Les oripeaux électroniques de Still Smiling s'estompent face aux nombreux violoncelles, violons, une clarinette basse, voir une scie musicale sur The Beast. Cela donne une sérieuse coloration musique de chambre croisée avec une esthétique d'avant-garde indéfinissable, des bruits de signaux électroniques oscillant doucement dans l'arrière-plan et toute une ribambelle d'instruments joués par Bargeld et Teardo comme autant d'épices rares parsemées avec parcimonie et précision. La tension semble s'être évaporé au profit d'un aspect plus doux, l'expérimental effacé face à un aspect plus chanson.
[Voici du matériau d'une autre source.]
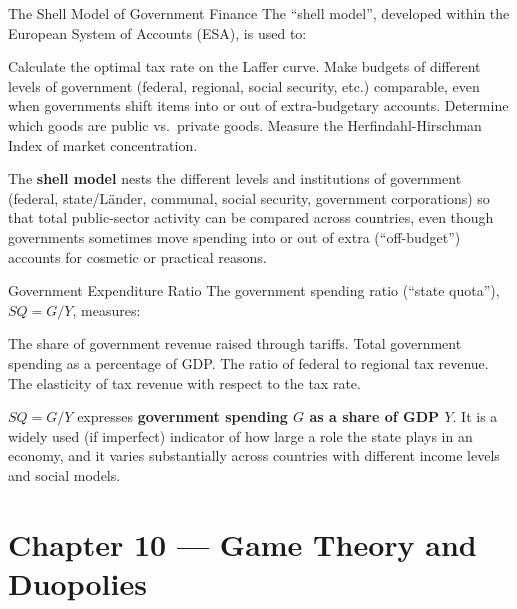 \begin{question}[type=mc]{The Shell Model of Government Finance}
The ``shell model'', developed within the European System of Accounts (ESA),
is used to:
\begin{choices}
  \choice        Calculate the optimal tax rate on the Laffer curve.
  \correctchoice Make budgets of different levels of government (federal,
                 regional, social security, etc.) comparable, even when
                 governments shift items into or out of extra-budgetary
                 accounts.
  \choice        Determine which goods are public vs.\ private goods.
  \choice        Measure the Herfindahl-Hirschman Index of market
                 concentration.
\end{choices}
\begin{solution}
  The \textbf{shell model} nests the different levels and institutions of
  government (federal, state/Länder, communal, social security, government
  corporations) so that total public-sector activity can be compared across
  countries, even though governments sometimes move spending into or out of
  extra (``off-budget'') accounts for cosmetic or practical reasons.
\end{solution}
\end{question}

\begin{question}[type=mc]{Government Expenditure Ratio}
The government spending ratio (``state quota''), $SQ = G/Y$, measures:
\begin{choices}
  \choice        The share of government revenue raised through tariffs.
  \correctchoice Total government spending as a percentage of GDP.
  \choice        The ratio of federal to regional tax revenue.
  \choice        The elasticity of tax revenue with respect to the tax rate.
\end{choices}
\begin{solution}
  $SQ = G/Y$ expresses \textbf{government spending $G$ as a share of GDP
  $Y$}. It is a widely used (if imperfect) indicator of how large a role the
  state plays in an economy, and it varies substantially across countries
  with different income levels and social models.
\end{solution}
\end{question}


\section{Chapter 10 — Game Theory and Duopolies}


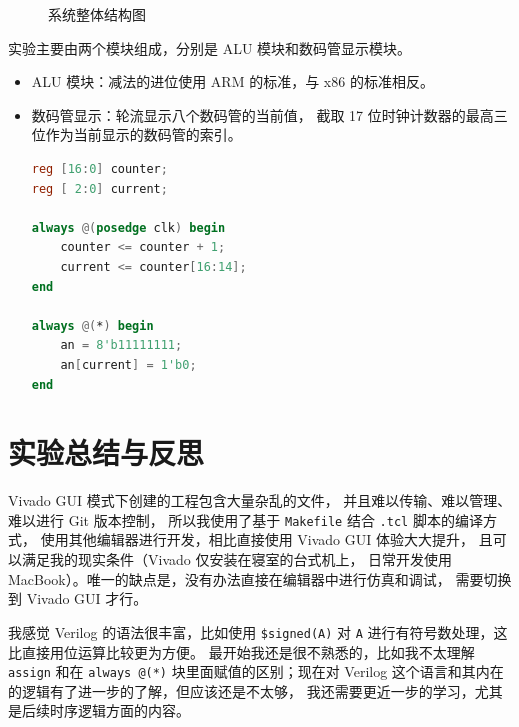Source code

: \documentclass[12pt, a4paper]{ctexart}
\begin{document}
\begin{figure}[h]
    \centering
    \caption{系统整体结构图}
    \label{fig:sys}
\end{figure}

实验主要由两个模块组成，分别是 ALU 模块和数码管显示模块。

\begin{itemize}
    \item ALU 模块：减法的进位使用 ARM 的标准，与 x86 的标准相反。
    \item 数码管显示：轮流显示八个数码管的当前值，
    截取 17 位时钟计数器的最高三位作为当前显示的数码管的索引。
    \begin{lstlisting}[language=Verilog]
reg [16:0] counter;
reg [ 2:0] current;

always @(posedge clk) begin
    counter <= counter + 1;
    current <= counter[16:14];
end

always @(*) begin
    an = 8'b11111111;
    an[current] = 1'b0;
end
    \end{lstlisting}
\end{itemize}

\section{实验总结与反思}

Vivado GUI 模式下创建的工程包含大量杂乱的文件，
并且难以传输、难以管理、难以进行 Git 版本控制，
所以我使用了基于 \texttt{Makefile} 结合 \texttt{.tcl} 脚本的编译方式，
使用其他编辑器进行开发，相比直接使用 Vivado GUI 体验大大提升，
且可以满足我的现实条件（Vivado 仅安装在寝室的台式机上，
日常开发使用 MacBook）。唯一的缺点是，没有办法直接在编辑器中进行仿真和调试，
需要切换到 Vivado GUI 才行。

我感觉 Verilog 的语法很丰富，比如使用 \texttt{\$signed(A)}
对 \texttt{A} 进行有符号数处理，这比直接用位运算比较更为方便。
最开始我还是很不熟悉的，比如我不太理解 \texttt{assign} 和在
\texttt{always @(*)} 块里面赋值的区别；现在对 Verilog
这个语言和其内在的逻辑有了进一步的了解，但应该还是不太够，
我还需要更近一步的学习，尤其是后续时序逻辑方面的内容。
\end{document}
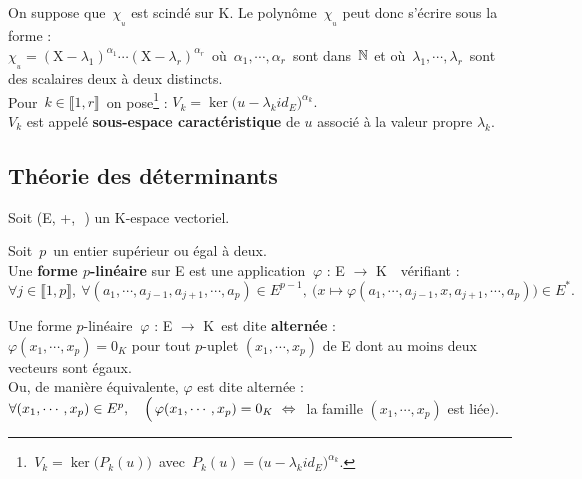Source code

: \vspace{1.8cm}

On suppose que \(\,\chi_{_u}\) est scindé sur K. Le polynôme \(\,\chi_{_u}\) peut donc s'écrire sous la forme :\vspace{0.1cm}\\
\(\displaystyle \chi_{_u}=(\text{X}-\lambda_1)^{\alpha_1}\cdots(\text{X}-\lambda_r)^{\alpha_r}\,\) où \(\,\alpha_1,\cdots,\alpha_r\,\) sont dans \(\,\mathbb{N}\)\expo{*} et où \(\,\lambda_1,\cdots,\lambda_r\,\) sont des scalaires deux à deux distincts.\vspace{0.1cm}\\
Pour \(\,k\in \llbracket 1,r \rrbracket\,\) on pose\footnote{\(\, V_k=\ker\bigl(P_k(u)\bigr)\,\) avec \(\displaystyle \, P_k (u)= \bigl( u-\lambda_kid_E\bigr)^{\alpha_k}\).} : \(\displaystyle V_k = \ker\bigl(u-\lambda_kid_E\bigr)^{\alpha_k}.\)\vspace{0.1cm}\\
$V_k$ est appelé \textbf{sous-espace caractéristique} de $u$ associé à la valeur propre $\lambda_k$.

\newpage

\subsection{Théorie des déterminants}

\vspace{0.7cm}

\begin{center}
    Soit (E, +,\ \lce\,) un K-espace vectoriel.
\end{center}

\vspace{1.3cm}

Soit $\,p\,$ un entier supérieur ou égal à deux.\\
Une \textbf{forme $p$-linéaire} sur E est une application \(\ \varphi \) : E \(\to\) K\ \ vérifiant :\vspace{0.1cm}\\
\(\forall j\in \llbracket 1,p \rrbracket,\ \forall (a_1,\cdots,a_{j-1},a_{j+1},\cdots,a_p)\in E^{p-1},\ \bigl( x\mapsto \varphi(a_1,\cdots,a_{j-1}, x,a_{j+1},\cdots,a_p) \bigr) \in E^*. \)

\vspace{1.8cm}

Une forme $p$-linéaire \(\ \varphi \) : E \(\to\) K\ est dite \textbf{alternée} \ssi :\\
\( \varphi(x_1,\cdots, x_p)=0_K  \) pour tout $p$-uplet \((x_1,\cdots, x_p)\) de E dont au moins deux vecteurs sont égaux.\vspace{0.2cm}\\
Ou, de manière équivalente, $\varphi$ est dite alternée \ssi :\vspace{0.1cm}\\
\(\forall(x_1,\cdots,x_p)\in E^p,\quad \Bigl(\,\varphi(x_1,\cdots,x_p)=0_K \ \Leftrightarrow \ \) la famille $(x_1,\cdots,x_p)$ est liée$\Bigr)$.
Mais c'est de sombre et d'une intense mélancolie que se drape Nerissimo. C'est par une profonde beauté s'insinuant en lenteur comme un brouillard vénéneux que ces morceaux vous séduisent telles des sirènes qui finiront par causer votre perte. DHX2, The Beast, The Empy Boat (reprise d'un morceau datant de 1969 du musicien brésilien Caetano Veloso), Give Me ou le magnifique Nirgendheim, uniquement présent sur le CD et qui aurait dû être aussi sur le vinyle au lieu de remettre en fin de face B le morceau Nerissimo chanté en version italienne et n'apportant strictement aucune sensation nouvelle par rapport à la version en anglais.
Les compositions sont simples d'apparence, dénudées, sensuelles, nobles, portées par la diction impeccable et grave de Bargeld mais elles remuent de l'intérieur grâce à ce sens de la mélodie sobrement poignante et le souci de l'arrangement pointu, pervertissant ce sentiment de sécurité. Et quand le duo retrouve un aspect plus expérimental et abstrait le temps de Ulæ (A Micro-Biological Opera), c'est toujours au service de la compo vibrante et avec un taux de réussite identique.
Sur la pochette, Teho Teardo et Blixa Bargeld prennent exactement la même pose dans un décor identique au tableau Les Ambassadeurs de Hans Holbein le Jeune (1497-1543). Comme pour signifier qu'ils viennent de créer une musique intemporelle, une musique mélangeant un ancien langage et de nouveaux codes qui, par une étrange alchimie, change ainsi le sens de Nerissimo pour signifier en fait le plus lumineux possible.